── Dataset excerpts ──

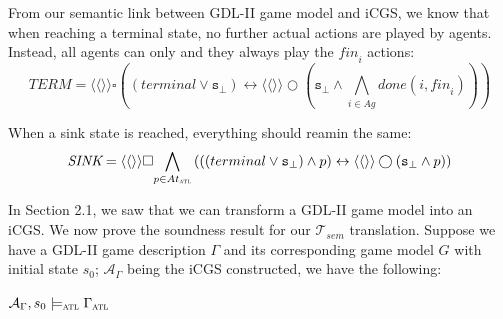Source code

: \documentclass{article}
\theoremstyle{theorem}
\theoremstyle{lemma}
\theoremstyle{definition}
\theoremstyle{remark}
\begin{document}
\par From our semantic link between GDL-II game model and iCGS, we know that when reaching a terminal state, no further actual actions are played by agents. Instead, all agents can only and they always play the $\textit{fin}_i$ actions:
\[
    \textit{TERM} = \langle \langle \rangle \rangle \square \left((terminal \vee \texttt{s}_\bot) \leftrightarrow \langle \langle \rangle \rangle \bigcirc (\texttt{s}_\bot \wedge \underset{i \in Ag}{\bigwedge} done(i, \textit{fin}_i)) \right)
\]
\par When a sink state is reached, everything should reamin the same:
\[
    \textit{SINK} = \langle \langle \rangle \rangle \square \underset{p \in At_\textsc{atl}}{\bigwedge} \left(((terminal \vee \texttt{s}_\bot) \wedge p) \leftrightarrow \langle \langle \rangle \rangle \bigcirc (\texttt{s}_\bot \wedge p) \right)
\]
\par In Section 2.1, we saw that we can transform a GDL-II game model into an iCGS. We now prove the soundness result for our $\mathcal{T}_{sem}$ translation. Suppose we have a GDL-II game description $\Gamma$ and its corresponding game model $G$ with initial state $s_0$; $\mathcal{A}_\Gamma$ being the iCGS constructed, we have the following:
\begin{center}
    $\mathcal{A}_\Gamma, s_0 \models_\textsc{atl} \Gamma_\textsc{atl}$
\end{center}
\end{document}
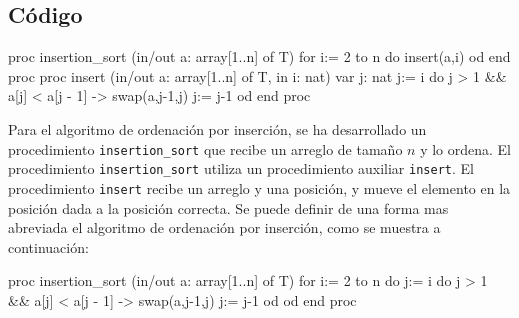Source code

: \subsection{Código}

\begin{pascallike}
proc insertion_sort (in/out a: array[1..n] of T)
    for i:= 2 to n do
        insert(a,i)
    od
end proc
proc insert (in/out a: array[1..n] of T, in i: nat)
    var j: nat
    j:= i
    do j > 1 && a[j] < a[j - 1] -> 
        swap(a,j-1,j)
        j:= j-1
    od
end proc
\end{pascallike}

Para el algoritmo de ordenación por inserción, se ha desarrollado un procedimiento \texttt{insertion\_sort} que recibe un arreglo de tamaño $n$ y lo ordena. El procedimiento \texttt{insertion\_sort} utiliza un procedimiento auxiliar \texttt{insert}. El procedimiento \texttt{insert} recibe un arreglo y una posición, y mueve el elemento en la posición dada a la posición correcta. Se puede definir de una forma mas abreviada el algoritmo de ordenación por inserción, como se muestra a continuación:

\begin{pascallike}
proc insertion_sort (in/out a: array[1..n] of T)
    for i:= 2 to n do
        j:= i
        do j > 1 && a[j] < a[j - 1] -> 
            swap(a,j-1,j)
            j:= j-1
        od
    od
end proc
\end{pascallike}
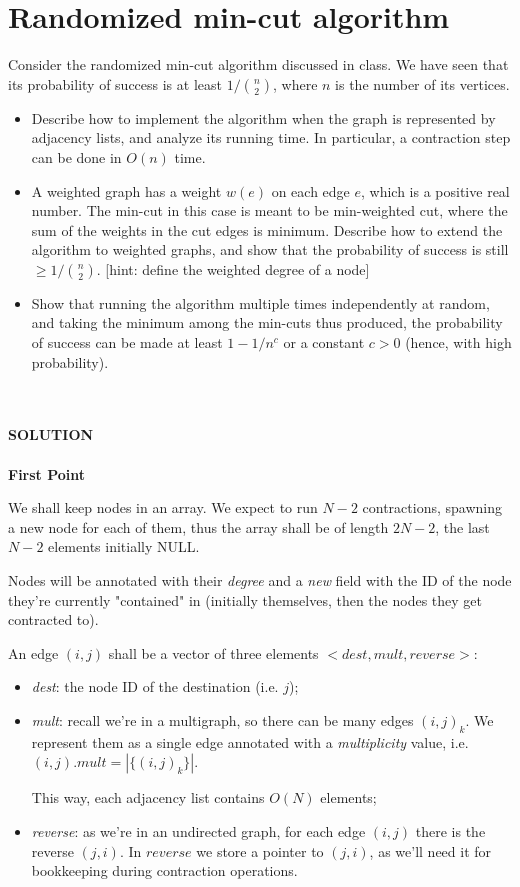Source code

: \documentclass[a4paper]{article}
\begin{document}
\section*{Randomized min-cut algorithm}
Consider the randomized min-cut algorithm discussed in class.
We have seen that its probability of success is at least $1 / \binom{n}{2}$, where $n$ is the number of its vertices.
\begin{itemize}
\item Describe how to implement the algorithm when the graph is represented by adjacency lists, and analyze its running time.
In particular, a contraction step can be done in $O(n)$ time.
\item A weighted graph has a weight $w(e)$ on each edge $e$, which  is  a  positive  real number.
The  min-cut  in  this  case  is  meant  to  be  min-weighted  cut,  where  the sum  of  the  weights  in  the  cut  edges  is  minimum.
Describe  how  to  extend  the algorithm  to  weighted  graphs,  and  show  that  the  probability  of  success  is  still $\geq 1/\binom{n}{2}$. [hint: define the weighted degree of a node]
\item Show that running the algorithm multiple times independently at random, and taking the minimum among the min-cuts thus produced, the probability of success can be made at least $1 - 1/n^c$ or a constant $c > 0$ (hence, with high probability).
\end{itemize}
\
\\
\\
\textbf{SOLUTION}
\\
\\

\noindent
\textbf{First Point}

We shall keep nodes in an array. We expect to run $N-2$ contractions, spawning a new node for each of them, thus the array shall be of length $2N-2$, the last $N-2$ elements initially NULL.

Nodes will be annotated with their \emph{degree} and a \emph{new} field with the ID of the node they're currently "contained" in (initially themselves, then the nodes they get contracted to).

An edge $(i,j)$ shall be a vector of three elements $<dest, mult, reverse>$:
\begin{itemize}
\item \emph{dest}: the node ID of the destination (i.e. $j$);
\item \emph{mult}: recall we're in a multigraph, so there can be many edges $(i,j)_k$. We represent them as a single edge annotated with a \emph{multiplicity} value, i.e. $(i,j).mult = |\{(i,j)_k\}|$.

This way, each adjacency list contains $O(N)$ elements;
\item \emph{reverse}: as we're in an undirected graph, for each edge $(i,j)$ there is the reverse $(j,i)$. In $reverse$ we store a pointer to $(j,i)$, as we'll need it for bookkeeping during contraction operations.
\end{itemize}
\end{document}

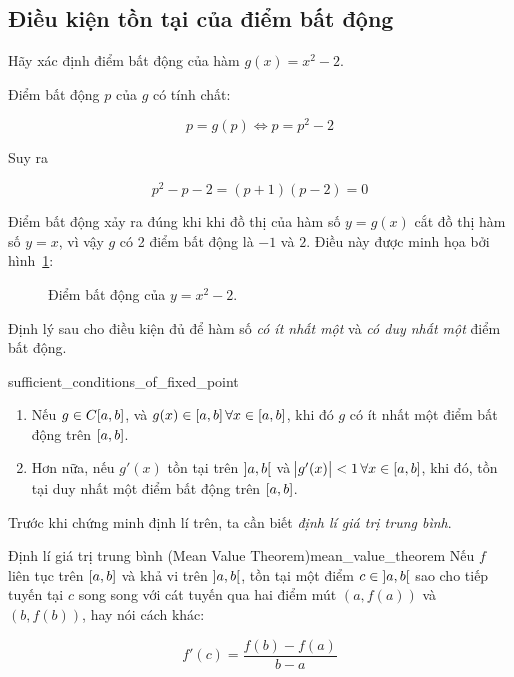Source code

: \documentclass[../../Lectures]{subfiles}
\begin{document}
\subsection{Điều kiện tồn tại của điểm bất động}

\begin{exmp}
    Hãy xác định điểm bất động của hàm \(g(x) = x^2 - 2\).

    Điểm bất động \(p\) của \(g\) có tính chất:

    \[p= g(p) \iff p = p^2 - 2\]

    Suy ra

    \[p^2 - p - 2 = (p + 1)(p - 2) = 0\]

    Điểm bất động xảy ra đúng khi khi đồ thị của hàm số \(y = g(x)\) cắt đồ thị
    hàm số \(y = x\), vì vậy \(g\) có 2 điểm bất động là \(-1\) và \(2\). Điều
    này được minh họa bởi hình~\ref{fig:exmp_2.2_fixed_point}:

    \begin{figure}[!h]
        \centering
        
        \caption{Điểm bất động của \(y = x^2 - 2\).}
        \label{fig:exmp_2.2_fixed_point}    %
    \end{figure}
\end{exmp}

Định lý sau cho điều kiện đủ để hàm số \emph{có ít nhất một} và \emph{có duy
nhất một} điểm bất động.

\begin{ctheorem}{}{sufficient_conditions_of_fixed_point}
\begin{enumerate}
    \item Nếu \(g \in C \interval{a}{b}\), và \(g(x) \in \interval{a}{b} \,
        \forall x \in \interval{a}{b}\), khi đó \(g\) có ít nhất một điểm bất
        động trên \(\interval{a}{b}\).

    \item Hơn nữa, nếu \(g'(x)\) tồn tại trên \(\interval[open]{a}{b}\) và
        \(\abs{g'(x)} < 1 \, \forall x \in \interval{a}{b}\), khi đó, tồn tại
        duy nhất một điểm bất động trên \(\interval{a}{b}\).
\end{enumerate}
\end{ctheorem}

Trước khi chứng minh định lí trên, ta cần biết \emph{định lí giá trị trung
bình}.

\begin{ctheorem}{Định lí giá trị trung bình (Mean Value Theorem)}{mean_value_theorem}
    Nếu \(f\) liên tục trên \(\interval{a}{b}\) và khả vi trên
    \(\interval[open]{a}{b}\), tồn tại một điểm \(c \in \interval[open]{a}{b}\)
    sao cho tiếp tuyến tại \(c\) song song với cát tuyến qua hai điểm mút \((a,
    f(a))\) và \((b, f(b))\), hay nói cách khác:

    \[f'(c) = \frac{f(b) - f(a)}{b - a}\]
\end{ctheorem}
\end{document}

───

# Your goal
Leave the pictures out and print every record exactly.

# Written response
Source code

: \documentclass{article}
\theoremstyle{theorem}
\theoremstyle{lemma}
\theoremstyle{definition}
\theoremstyle{remark}
\begin{document}
\par From our semantic link between GDL-II game model and iCGS, we know that when reaching a terminal state, no further actual actions are played by agents. Instead, all agents can only and they always play the $\textit{fin}_i$ actions:
\[
    \textit{TERM} = \langle \langle \rangle \rangle \square \left((terminal \vee \texttt{s}_\bot) \leftrightarrow \langle \langle \rangle \rangle \bigcirc (\texttt{s}_\bot \wedge \underset{i \in Ag}{\bigwedge} done(i, \textit{fin}_i)) \right)
\]
\par When a sink state is reached, everything should reamin the same:
\[
    \textit{SINK} = \langle \langle \rangle \rangle \square \underset{p \in At_\textsc{atl}}{\bigwedge} \left(((terminal \vee \texttt{s}_\bot) \wedge p) \leftrightarrow \langle \langle \rangle \rangle \bigcirc (\texttt{s}_\bot \wedge p) \right)
\]
\par In Section 2.1, we saw that we can transform a GDL-II game model into an iCGS. We now prove the soundness result for our $\mathcal{T}_{sem}$ translation. Suppose we have a GDL-II game description $\Gamma$ and its corresponding game model $G$ with initial state $s_0$; $\mathcal{A}_\Gamma$ being the iCGS constructed, we have the following:
\begin{center}
    $\mathcal{A}_\Gamma, s_0 \models_\textsc{atl} \Gamma_\textsc{atl}$
\end{center}
\end{document}
Source code

: \subsection{Código}

\begin{pascallike}
proc insertion_sort (in/out a: array[1..n] of T)
    for i:= 2 to n do
        insert(a,i)
    od
end proc
proc insert (in/out a: array[1..n] of T, in i: nat)
    var j: nat
    j:= i
    do j > 1 && a[j] < a[j - 1] -> 
        swap(a,j-1,j)
        j:= j-1
    od
end proc
\end{pascallike}

Para el algoritmo de ordenación por inserción, se ha desarrollado un procedimiento \texttt{insertion\_sort} que recibe un arreglo de tamaño $n$ y lo ordena. El procedimiento \texttt{insertion\_sort} utiliza un procedimiento auxiliar \texttt{insert}. El procedimiento \texttt{insert} recibe un arreglo y una posición, y mueve el elemento en la posición dada a la posición correcta. Se puede definir de una forma mas abreviada el algoritmo de ordenación por inserción, como se muestra a continuación:

\begin{pascallike}
proc insertion_sort (in/out a: array[1..n] of T)
    for i:= 2 to n do
        j:= i
        do j > 1 && a[j] < a[j - 1] -> 
            swap(a,j-1,j)
            j:= j-1
        od
    od
end proc
\end{pascallike}
Source code

: \documentclass[a4paper]{article}
\begin{document}
\section*{Randomized min-cut algorithm}
Consider the randomized min-cut algorithm discussed in class.
We have seen that its probability of success is at least $1 / \binom{n}{2}$, where $n$ is the number of its vertices.
\begin{itemize}
\item Describe how to implement the algorithm when the graph is represented by adjacency lists, and analyze its running time.
In particular, a contraction step can be done in $O(n)$ time.
\item A weighted graph has a weight $w(e)$ on each edge $e$, which  is  a  positive  real number.
The  min-cut  in  this  case  is  meant  to  be  min-weighted  cut,  where  the sum  of  the  weights  in  the  cut  edges  is  minimum.
Describe  how  to  extend  the algorithm  to  weighted  graphs,  and  show  that  the  probability  of  success  is  still $\geq 1/\binom{n}{2}$. [hint: define the weighted degree of a node]
\item Show that running the algorithm multiple times independently at random, and taking the minimum among the min-cuts thus produced, the probability of success can be made at least $1 - 1/n^c$ or a constant $c > 0$ (hence, with high probability).
\end{itemize}
\
\\
\\
\textbf{SOLUTION}
\\
\\

\noindent
\textbf{First Point}

We shall keep nodes in an array. We expect to run $N-2$ contractions, spawning a new node for each of them, thus the array shall be of length $2N-2$, the last $N-2$ elements initially NULL.

Nodes will be annotated with their \emph{degree} and a \emph{new} field with the ID of the node they're currently "contained" in (initially themselves, then the nodes they get contracted to).

An edge $(i,j)$ shall be a vector of three elements $<dest, mult, reverse>$:
\begin{itemize}
\item \emph{dest}: the node ID of the destination (i.e. $j$);
\item \emph{mult}: recall we're in a multigraph, so there can be many edges $(i,j)_k$. We represent them as a single edge annotated with a \emph{multiplicity} value, i.e. $(i,j).mult = |\{(i,j)_k\}|$.

This way, each adjacency list contains $O(N)$ elements;
\item \emph{reverse}: as we're in an undirected graph, for each edge $(i,j)$ there is the reverse $(j,i)$. In $reverse$ we store a pointer to $(j,i)$, as we'll need it for bookkeeping during contraction operations.
\end{itemize}
\end{document}

Source code

: \documentclass[../../Lectures]{subfiles}
\begin{document}
\subsection{Điều kiện tồn tại của điểm bất động}

\begin{exmp}
    Hãy xác định điểm bất động của hàm \(g(x) = x^2 - 2\).

    Điểm bất động \(p\) của \(g\) có tính chất:

    \[p= g(p) \iff p = p^2 - 2\]

    Suy ra

    \[p^2 - p - 2 = (p + 1)(p - 2) = 0\]

    Điểm bất động xảy ra đúng khi khi đồ thị của hàm số \(y = g(x)\) cắt đồ thị
    hàm số \(y = x\), vì vậy \(g\) có 2 điểm bất động là \(-1\) và \(2\). Điều
    này được minh họa bởi hình~\ref{fig:exmp_2.2_fixed_point}:

    \begin{figure}[!h]
        \centering
        
        \caption{Điểm bất động của \(y = x^2 - 2\).}
        \label{fig:exmp_2.2_fixed_point}    %
    \end{figure}
\end{exmp}

Định lý sau cho điều kiện đủ để hàm số \emph{có ít nhất một} và \emph{có duy
nhất một} điểm bất động.

\begin{ctheorem}{}{sufficient_conditions_of_fixed_point}
\begin{enumerate}
    \item Nếu \(g \in C \interval{a}{b}\), và \(g(x) \in \interval{a}{b} \,
        \forall x \in \interval{a}{b}\), khi đó \(g\) có ít nhất một điểm bất
        động trên \(\interval{a}{b}\).

    \item Hơn nữa, nếu \(g'(x)\) tồn tại trên \(\interval[open]{a}{b}\) và
        \(\abs{g'(x)} < 1 \, \forall x \in \interval{a}{b}\), khi đó, tồn tại
        duy nhất một điểm bất động trên \(\interval{a}{b}\).
\end{enumerate}
\end{ctheorem}

Trước khi chứng minh định lí trên, ta cần biết \emph{định lí giá trị trung
bình}.

\begin{ctheorem}{Định lí giá trị trung bình (Mean Value Theorem)}{mean_value_theorem}
    Nếu \(f\) liên tục trên \(\interval{a}{b}\) và khả vi trên
    \(\interval[open]{a}{b}\), tồn tại một điểm \(c \in \interval[open]{a}{b}\)
    sao cho tiếp tuyến tại \(c\) song song với cát tuyến qua hai điểm mút \((a,
    f(a))\) và \((b, f(b))\), hay nói cách khác:

    \[f'(c) = \frac{f(b) - f(a)}{b - a}\]
\end{ctheorem}
\end{document}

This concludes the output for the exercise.